A Casa da Moeda do Brasil foi Fundada em 08 de março de 1694, acumulando mais de 300 anos de existência. Foi criada no Brasil Colônia pelos governantes portugueses para fabricar moedas com o ouro proveniente das minerações. Na época a extração de ouro era muito expressiva no Brasil e o crescimento do comércio começava a causar um caos monetário devido à falta de um suprimento local de moedas.

A Casa da Moeda foi transferida para o Rio de Janeiro em 1698, em obediência à Carta Régia de 12 de janeiro desse ano. Em 1700 foi novamente removida, desta vez para Pernambuco, mas em 1702 estava de volta ao Rio de Janeiro.

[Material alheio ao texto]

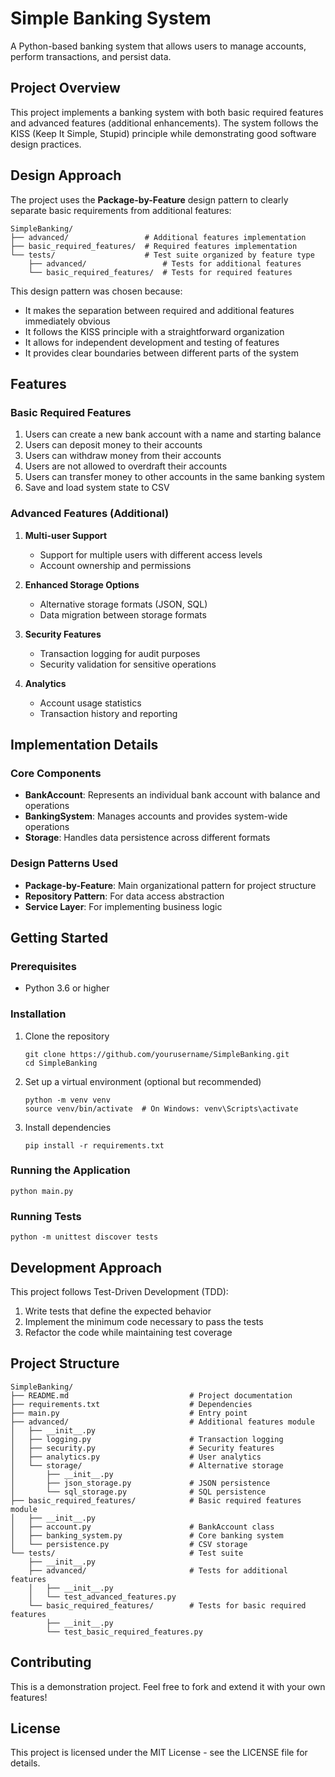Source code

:# Simple Banking System

A Python-based banking system that allows users to manage accounts, perform transactions, and persist data.

## Project Overview

This project implements a banking system with both basic required features and advanced features (additional enhancements). The system follows the KISS (Keep It Simple, Stupid) principle while demonstrating good software design practices.

## Design Approach

The project uses the **Package-by-Feature** design pattern to clearly separate basic requirements from additional features:

```
SimpleBanking/
├── advanced/                 # Additional features implementation
├── basic_required_features/  # Required features implementation
└── tests/                    # Test suite organized by feature type
    ├── advanced/                 # Tests for additional features
    └── basic_required_features/  # Tests for required features
```

This design pattern was chosen because:
- It makes the separation between required and additional features immediately obvious
- It follows the KISS principle with a straightforward organization
- It allows for independent development and testing of features
- It provides clear boundaries between different parts of the system

## Features

### Basic Required Features

1. Users can create a new bank account with a name and starting balance
2. Users can deposit money to their accounts
3. Users can withdraw money from their accounts
4. Users are not allowed to overdraft their accounts
5. Users can transfer money to other accounts in the same banking system
6. Save and load system state to CSV

### Advanced Features (Additional)

1. **Multi-user Support**
   - Support for multiple users with different access levels
   - Account ownership and permissions

2. **Enhanced Storage Options**
   - Alternative storage formats (JSON, SQL)
   - Data migration between storage formats

3. **Security Features**
   - Transaction logging for audit purposes
   - Security validation for sensitive operations

4. **Analytics**
   - Account usage statistics
   - Transaction history and reporting

## Implementation Details

### Core Components

- **BankAccount**: Represents an individual bank account with balance and operations
- **BankingSystem**: Manages accounts and provides system-wide operations
- **Storage**: Handles data persistence across different formats

### Design Patterns Used

- **Package-by-Feature**: Main organizational pattern for project structure
- **Repository Pattern**: For data access abstraction
- **Service Layer**: For implementing business logic

## Getting Started

### Prerequisites

- Python 3.6 or higher

### Installation

1. Clone the repository
   ```
   git clone https://github.com/yourusername/SimpleBanking.git
   cd SimpleBanking
   ```

2. Set up a virtual environment (optional but recommended)
   ```
   python -m venv venv
   source venv/bin/activate  # On Windows: venv\Scripts\activate
   ```

3. Install dependencies
   ```
   pip install -r requirements.txt
   ```

### Running the Application

```
python main.py
```

### Running Tests

```
python -m unittest discover tests
```

## Development Approach

This project follows Test-Driven Development (TDD):

1. Write tests that define the expected behavior
2. Implement the minimum code necessary to pass the tests
3. Refactor the code while maintaining test coverage

## Project Structure

```
SimpleBanking/
├── README.md                           # Project documentation
├── requirements.txt                    # Dependencies
├── main.py                             # Entry point
├── advanced/                           # Additional features module
│   ├── __init__.py
│   ├── logging.py                      # Transaction logging
│   ├── security.py                     # Security features
│   ├── analytics.py                    # User analytics
│   └── storage/                        # Alternative storage
│       ├── __init__.py
│       ├── json_storage.py             # JSON persistence
│       └── sql_storage.py              # SQL persistence
├── basic_required_features/            # Basic required features module
│   ├── __init__.py
│   ├── account.py                      # BankAccount class
│   ├── banking_system.py               # Core banking system
│   └── persistence.py                  # CSV storage
└── tests/                              # Test suite
    ├── __init__.py
    ├── advanced/                       # Tests for additional features
    │   ├── __init__.py
    │   └── test_advanced_features.py
    └── basic_required_features/        # Tests for basic required features
        ├── __init__.py
        └── test_basic_required_features.py
```

## Contributing

This is a demonstration project. Feel free to fork and extend it with your own features!

## License

This project is licensed under the MIT License - see the LICENSE file for details.
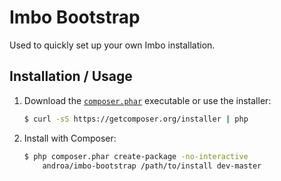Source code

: Imbo Bootstrap
==============

Used to quickly set up your own Imbo installation.

Installation / Usage
--------------------

1. Download the [`composer.phar`](https://getcomposer.org/composer.phar)
   executable or use the installer:

    ``` sh
    $ curl -sS https://getcomposer.org/installer | php
    ```

2. Install with Composer:

    ``` sh
    $ php composer.phar create-package -no-interactive
        androa/imbo-bootstrap /path/to/install dev-master
    ```
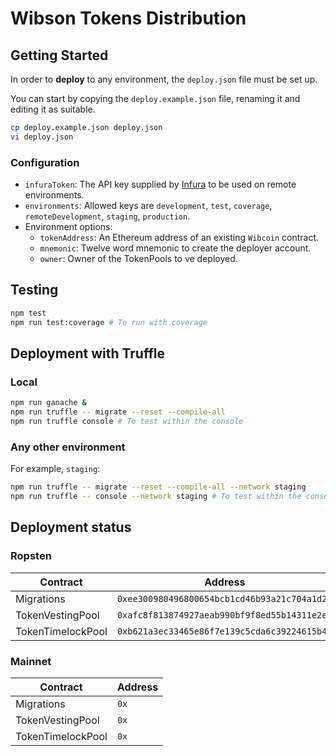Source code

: # Wibson Tokens Distribution

## Getting Started
In order to **deploy** to any environment, the `deploy.json` file must be set up.

You can start by copying the `deploy.example.json` file, renaming it and editing it as suitable.

```bash
cp deploy.example.json deploy.json
vi deploy.json
```

### Configuration
* `infuraToken`: The API key supplied by [Infura](https://infura.io/) to be used on remote environments.
* `environments`: Allowed keys are `development`, `test`, `coverage`, `remoteDevelopment`, `staging`, `production`.
* Environment options:
    * `tokenAddress`: An Ethereum address of an existing `Wibcoin` contract.
    * `mnemonic`: Twelve word mnemonic to create the deployer account.
    * `owner`: Owner of the TokenPools to ve deployed.


## Testing
```bash
npm test
npm run test:coverage # To run with coverage
```

## Deployment with Truffle
### Local
```bash
npm run ganache &
npm run truffle -- migrate --reset --compile-all
npm run truffle console # To test within the console
```

### Any other environment
For example, `staging`:
```bash
npm run truffle -- migrate --reset --compile-all --network staging
npm run truffle -- console --network staging # To test within the console
```

## Deployment status

### Ropsten
| Contract          | Address                                         |
| ----------------- | ----------------------------------------------- |
| Migrations        | `0xee300980496800654bcb1cd46b93a21c704a1d2a`    |
| TokenVestingPool  | `0xafc8f813874927aeab990bf9f8ed55b14311e2ef`    |
| TokenTimelockPool | `0xb621a3ec33465e86f7e139c5cda6c39224615b41`    |

### Mainnet
| Contract          | Address |
| ----------------- | ------- |
| Migrations        | `0x`    |
| TokenVestingPool  | `0x`    |
| TokenTimelockPool | `0x`    |
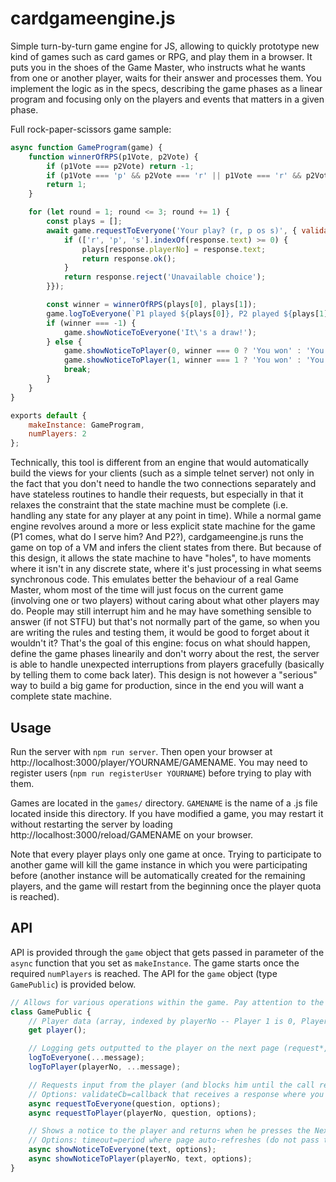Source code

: # cardgameengine.js
Simple turn-by-turn game engine for JS, allowing to quickly prototype new kind of games such as card games or RPG, and play them in a browser. It puts you in the shoes of the Game Master, who instructs what he wants from one or another player, waits for their answer and processes them. You implement the logic as in the specs, describing the game phases as a linear program and focusing only on the players and events that matters in a given phase.

Full rock-paper-scissors game sample:

```javascript
async function GameProgram(game) {
	function winnerOfRPS(p1Vote, p2Vote) {
		if (p1Vote === p2Vote) return -1;
		if (p1Vote === 'p' && p2Vote === 'r' || p1Vote === 'r' && p2Vote === 's' || p1Vote === 's' && p2Vote === 'p') return 0;
		return 1;
	}

	for (let round = 1; round <= 3; round += 1) {
		const plays = [];
		await game.requestToEveryone('Your play? (r, p os s)', { validateCb: (response) => {
			if (['r', 'p', 's'].indexOf(response.text) >= 0) {
				plays[response.playerNo] = response.text;
				return response.ok();
			}
			return response.reject('Unavailable choice');
		}});

		const winner = winnerOfRPS(plays[0], plays[1]);
		game.logToEveryone(`P1 played ${plays[0]}, P2 played ${plays[1]}`);
		if (winner === -1) {
			game.showNoticeToEveryone('It\'s a draw!');
		} else {
			game.showNoticeToPlayer(0, winner === 0 ? 'You won' : 'You lost');
			game.showNoticeToPlayer(1, winner === 1 ? 'You won' : 'You lost');
			break;
		}
	}
}

exports default {
	makeInstance: GameProgram,
	numPlayers: 2
};
```

Technically, this tool is different from an engine that would automatically build the views for your clients (such as a simple telnet server) not only in the fact that you don't need to handle the two connections separately and have stateless routines to handle their requests, but especially in that it relaxes the constraint that the state machine must be complete (i.e. handling any state for any player at any point in time). While a normal game engine revolves around a more or less explicit state machine for the game (P1 comes, what do I serve him? And P2?), cardgameengine.js runs the game on top of a VM and infers the client states from there. But because of this design, it allows the state machine to have "holes", to have moments where it isn't in any discrete state, where it's just processing in what seems synchronous code. This emulates better the behaviour of a real Game Master, whom most of the time will just focus on the current game (involving one or two players) without caring about what other players may do. People may still interrupt him and he may have something sensible to answer (if not STFU) but that's not normally part of the game, so when you are writing the rules and testing them, it would be good to forget about it wouldn't it? That's the goal of this engine: focus on what should happen, define the game phases linearily and don't worry about the rest, the server is able to handle unexpected interruptions from players gracefully (basically by telling them to come back later). This design is not however a "serious" way to build a big game for production, since in the end you will want a complete state machine.

## Usage

Run the server with `npm run server`. Then open your browser at http://localhost:3000/player/YOURNAME/GAMENAME. You may need to register users (`npm run registerUser YOURNAME`) before trying to play with them.

Games are located in the `games/` directory. `GAMENAME` is the name of a .js file located inside this directory. If you have modified a game, you may restart it without restarting the server by loading http://localhost:3000/reload/GAMENAME on your browser.

Note that every player plays only one game at once. Trying to participate to another game will kill the game instance in which you were participating before (another instance will be automatically created for the remaining players, and the game will restart from the beginning once the player quota is reached).

## API

API is provided through the `game` object that gets passed in parameter of the `async` function that you set as `makeInstance`. The game starts once the required `numPlayers` is reached. The API for the `game` object (type `GamePublic`) is provided below.

```javascript
// Allows for various operations within the game. Pay attention to the async methods, which you need to use with await.
class GamePublic {
	// Player data (array, indexed by playerNo -- Player 1 is 0, Player 2 is 1, etc.), freely manipulable. Persisted on the disk after change.
	get player();

	// Logging gets outputted to the player on the next page (request*, showNotice*). Use like console.log().
	logToEveryone(...message);
	logToPlayer(playerNo, ...message);

	// Requests input from the player (and blocks him until the call returns).
	// Options: validateCb=callback that receives a response where you can get .playerNo and .text, and call .ok() or .reject('reason').
	async requestToEveryone(question, options);
	async requestToPlayer(playerNo, question, options);

	// Shows a notice to the player and returns when he presses the Next button.
	// Options: timeout=period where page auto-refreshes (do not pass to have a Next button).
	async showNoticeToEveryone(text, options);
	async showNoticeToPlayer(playerNo, text, options);
}
```
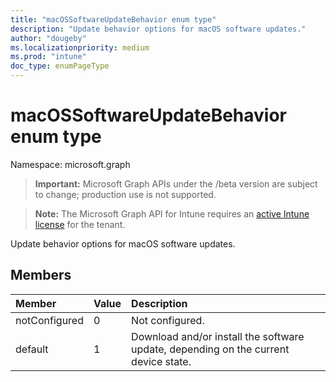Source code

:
 ```yaml
---
title: "macOSSoftwareUpdateBehavior enum type"
description: "Update behavior options for macOS software updates."
author: "dougeby"
ms.localizationpriority: medium
ms.prod: "intune"
doc_type: enumPageType
---
```


# macOSSoftwareUpdateBehavior enum type

Namespace: microsoft.graph

> **Important:** Microsoft Graph APIs under the /beta version are subject to change; production use is not supported.

> **Note:** The Microsoft Graph API for Intune requires an [active Intune license](https://go.microsoft.com/fwlink/?linkid=839381) for the tenant.

Update behavior options for macOS software updates.

## Members
|Member|Value|Description|
|:---|:---|:---|
|notConfigured|0|Not configured.|
|default|1|Download and/or install the software update, depending on the current device state.|



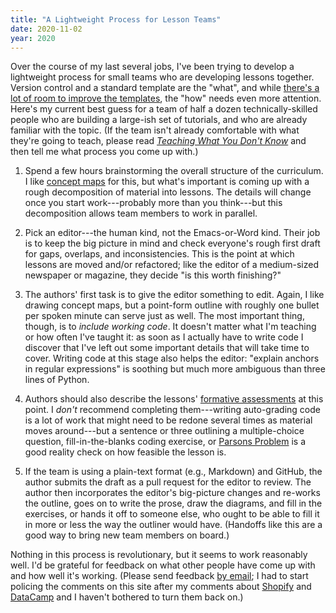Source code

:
 ```yaml
---
title: "A Lightweight Process for Lesson Teams"
date: 2020-11-02
year: 2020
---
```


Over the course of my last several jobs,
I've been trying to develop a lightweight process for small teams who are developing lessons together.
Version control and a standard template are the "what",
and while [there's a lot of room to improve the templates]({{site.baseurl}}/2020/09/13/static-generators.html),
the "how" needs even more attention.
Here's my current best guess
for a team of half a dozen technically-skilled people who are building a large-ish set of tutorials,
and who are already familiar with the topic.
(If the team isn't already comfortable with what they're going to teach,
please read *[Teaching What You Don't Know](https://www.hup.harvard.edu/catalog.php?isbn=9780674066175)*
and then tell me what process you come up with.)

1.  Spend a few hours brainstorming the overall structure of the curriculum.
    I like [concept maps](https://github.com/rstudio/concept-maps/) for this,
    but what's important is coming up with a rough decomposition of material into lessons.
    The details will change once you start work---probably more than you think---but
    this decomposition allows team members to work in parallel.

2.  Pick an editor---the human kind, not the Emacs-or-Word kind.
    Their job is to keep the big picture in mind
    and check everyone's rough first draft for gaps, overlaps, and inconsistencies.
    This is the point at which lessons are moved and/or refactored;
    like the editor of a medium-sized newspaper or magazine,
    they decide "is this worth finishing?"

3.  The authors' first task is to give the editor something to edit.
    Again, I like drawing concept maps,
    but a point-form outline with roughly one bullet per spoken minute can serve just as well.
    The most important thing,
    though,
    is to *include working code*.
    It doesn't matter what I'm teaching or how often I've taught it:
    as soon as I actually have to write code
    I discover that I've left out some important details that will take time to cover.
    Writing code at this stage also helps the editor:
    "explain anchors in regular expressions" is soothing but much more ambiguous
    than three lines of Python.

4.  Authors should also describe the lessons' [formative assessments](http://teachtogether.tech/en/index.html#s:models)
    at this point.
    I *don't* recommend completing them---writing auto-grading code is a lot of work
    that might need to be redone several times as material moves around---but
    a sentence or three outlining a multiple-choice question,
    fill-in-the-blanks coding exercise,
    or [Parsons Problem](http://teachtogether.tech/en/index.html#s:architecture-load)
    is a good reality check on how feasible the lesson is.

5.  If the team is using a plain-text format (e.g., Markdown) and GitHub,
    the author submits the draft as a pull request for the editor to review.
    The author then incorporates the editor's big-picture changes and
    re-works the outline,
    goes on to write the prose, draw the diagrams, and fill in the exercises, or
    hands it off to someone else,
    who ought to be able to fill it in more or less the way the outliner would have.
    (Handoffs like this are a good way to bring new team members on board.)

Nothing in this process is revolutionary,
but it seems to work reasonably well.
I'd be grateful for feedback on what other people have come up with and how well it's working.
(Please send feedback [by email](mailto:gvwilson@third-bit.com);
I had to start policing the comments on this site
after my comments about [Shopify]({{site.baseurl}}/2018/05/06/cigarettes-and-shopify.html)
and [DataCamp]({{site.baseurl}}/2019/04/15/an-exchange-with-datacamp.html)
and I haven't bothered to turn them back on.)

Até os dias atuais, quase três séculos decorridos, a Casa da Moeda ainda está na "cidade maravilhosa", conservando o mesmo nome e as mesmas atribuições. Em 1698, a Casa da Moeda, vinda da Bahia por mar, com seu pessoal e ferramentas, foi instalada na rua Direita, atual Primeiro de Março, no prédio dos armazéns da Junta de Comércio, nas proximidades da ladeira de São Bento. Ao voltar de Pernambuco, em 1702, novamente se instalou no mesmo local.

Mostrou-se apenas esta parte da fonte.